The St. Lawrence seaway and power project – the 181.5 mile stretch of the St. Lawrence from Montreal to Lake Erie consisting of extensive navigation and hydro-power works – was an undertaking of the first magnitude: to illustrate, it is considered one of the greatest global engineering feats of the 20th century, and is the largest construction project in Canadian history. The construction of the St. Lawrence project required a massive configuring of the St. Lawrence basin, flooding some 20,000 acres of Canadian land and resulted in the dislocation of some 8,000 people, mostly in Ontario.
My doctoral dissertation looks at the Canadian federal government’s role in the creation of the St. Lawrence seaway and power project. This chiefly involves exploring Canadian-American environmental diplomacy and the tangled negotiations stretching from the first half of the twentieth century and into the 1950s that culminated in the joint agreement to construct the St. Lawrence project, which was built between 1954 and 1959.
In the wake of the Second World War, the economic and transportation advantages of a St. Lawrence project were joined by a growing need for hydro power and potential defence benefits (such as shipping iron ore from Labrador-Quebec to the Great Lakes steel mills). With the U.S. Congress continually preventing a joint Canadian-American waterway from coming to fruition, the Louis St. Laurent government began to consider “going it alone.” The idea of a unilaterally Canadian waterway seized the imaginations of Canadians, who I contend were motivated by an environmental – or hydraulic – nationalism that framed the St. Lawrence as an exclusively national resource. Moreover, this reveals a “high modernist” conception of the environment and river resources as something to be controlled and manipulated to further the goals of the state. However, the United States considered an all-Canadian seaway an economic and national security risk, and prevented Ottawa from proceeding without American participation.

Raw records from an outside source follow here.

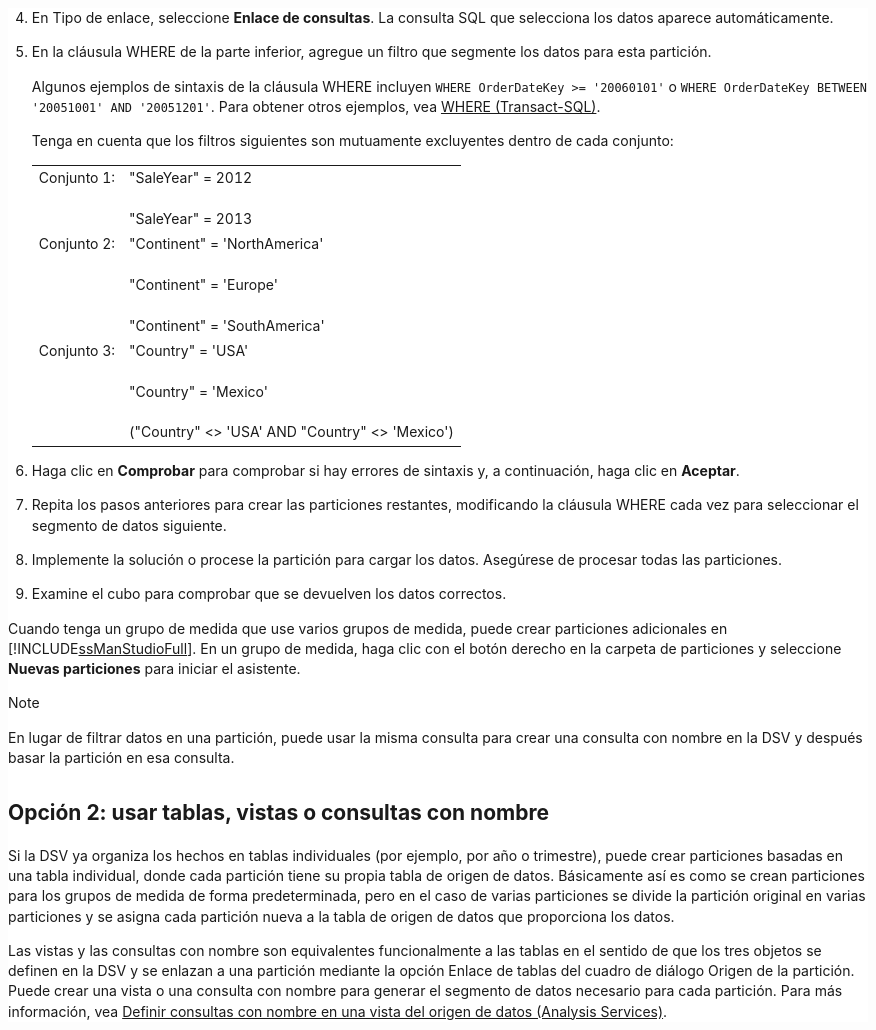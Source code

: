 4.  En Tipo de enlace, seleccione **Enlace de consultas**. La consulta SQL que selecciona los datos aparece automáticamente.  
  
5.  En la cláusula WHERE de la parte inferior, agregue un filtro que segmente los datos para esta partición.  
  
     Algunos ejemplos de sintaxis de la cláusula WHERE incluyen `WHERE OrderDateKey >= '20060101'` o `WHERE OrderDateKey BETWEEN '20051001' AND '20051201'`. Para obtener otros ejemplos, vea [WHERE &#40;Transact-SQL&#41;](../../t-sql/queries/where-transact-sql.md).  
  
     Tenga en cuenta que los filtros siguientes son mutuamente excluyentes dentro de cada conjunto:  
  
    |||  
    |-|-|  
    |Conjunto 1:|"SaleYear" = 2012<br /><br /> "SaleYear" = 2013|  
    |Conjunto 2:|"Continent" = 'NorthAmerica'<br /><br /> "Continent" = 'Europe'<br /><br /> "Continent" = 'SouthAmerica'|  
    |Conjunto 3:|"Country" = 'USA'<br /><br /> "Country" = 'Mexico'<br /><br /> ("Country" <> 'USA' AND "Country" <> 'Mexico')|  
  
6.  Haga clic en **Comprobar** para comprobar si hay errores de sintaxis y, a continuación, haga clic en **Aceptar**.  
  
7.  Repita los pasos anteriores para crear las particiones restantes, modificando la cláusula WHERE cada vez para seleccionar el segmento de datos siguiente.  
  
8.  Implemente la solución o procese la partición para cargar los datos. Asegúrese de procesar todas las particiones.  
  
9. Examine el cubo para comprobar que se devuelven los datos correctos.  
  
 Cuando tenga un grupo de medida que use varios grupos de medida, puede crear particiones adicionales en [!INCLUDE[ssManStudioFull](../../includes/ssmanstudiofull-md.md)]. En un grupo de medida, haga clic con el botón derecho en la carpeta de particiones y seleccione **Nuevas particiones** para iniciar el asistente.  
  
> [!NOTE]  
>  En lugar de filtrar datos en una partición, puede usar la misma consulta para crear una consulta con nombre en la DSV y después basar la partición en esa consulta.  
  
## <a name="option-2-use-tables-views-or-named-queries"></a>Opción 2: usar tablas, vistas o consultas con nombre  
 Si la DSV ya organiza los hechos en tablas individuales (por ejemplo, por año o trimestre), puede crear particiones basadas en una tabla individual, donde cada partición tiene su propia tabla de origen de datos. Básicamente así es como se crean particiones para los grupos de medida de forma predeterminada, pero en el caso de varias particiones se divide la partición original en varias particiones y se asigna cada partición nueva a la tabla de origen de datos que proporciona los datos.  
  
 Las vistas y las consultas con nombre son equivalentes funcionalmente a las tablas en el sentido de que los tres objetos se definen en la DSV y se enlazan a una partición mediante la opción Enlace de tablas del cuadro de diálogo Origen de la partición. Puede crear una vista o una consulta con nombre para generar el segmento de datos necesario para cada partición. Para más información, vea [Definir consultas con nombre en una vista del origen de datos &#40;Analysis Services&#41;](../../analysis-services/multidimensional-models/define-named-queries-in-a-data-source-view-analysis-services.md).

The history of the St. Lawrence seaway and power project is relevant to our current and future understanding of environmental issues in a number of respects. I will discuss just two here. Firstly, it speaks to what should be done today regarding the seaway. Secondly, it can inform debate about the future of Canadian water resources, particularly vis-à-vis the United States.
The seaway has resulted in a range of environmental problems, with invasive species the most prominent. Although this was not the necessary result of the seaway and could have been avoided if there had been sufficient political will, these negative environmental effects will likely wreak further havoc in the St. Lawrence-Great Lakes basin if not adequately handled. But the seaway also provides a form of transportation (and hydro power) that is more environmentally friendly than other competing forms of moving bulk goods, which could become even more pertinent with the unstable future of fossil fuels. The St. Lawrence project thus has the potential to have either a positive or negative economic impact.
The history of the seaway indicates that both Canada and the United States tend to act in their own self-interest concerning natural assets. This is especially pertinent for the future of Canadian water resources. Over the course of the St. Lawrence negotiations, the U.S. pressured Canada into abandoning its unilateral plans and allowing American participation; we are likely approaching a point where the U.S. begins to more actively seek Canada’s abundant water resources, be they waters solely in Canada, such as in the north, or shared resources, such as the Great Lakes. What will be the result? How should Canada approach such matters in the future? Will the United States respect Canadian sovereignty if there is a water crisis?
Daniel MacFarlane is a PhD Candidate at the University of Ottawa
Latest posts by Daniel Macfarlane (see all)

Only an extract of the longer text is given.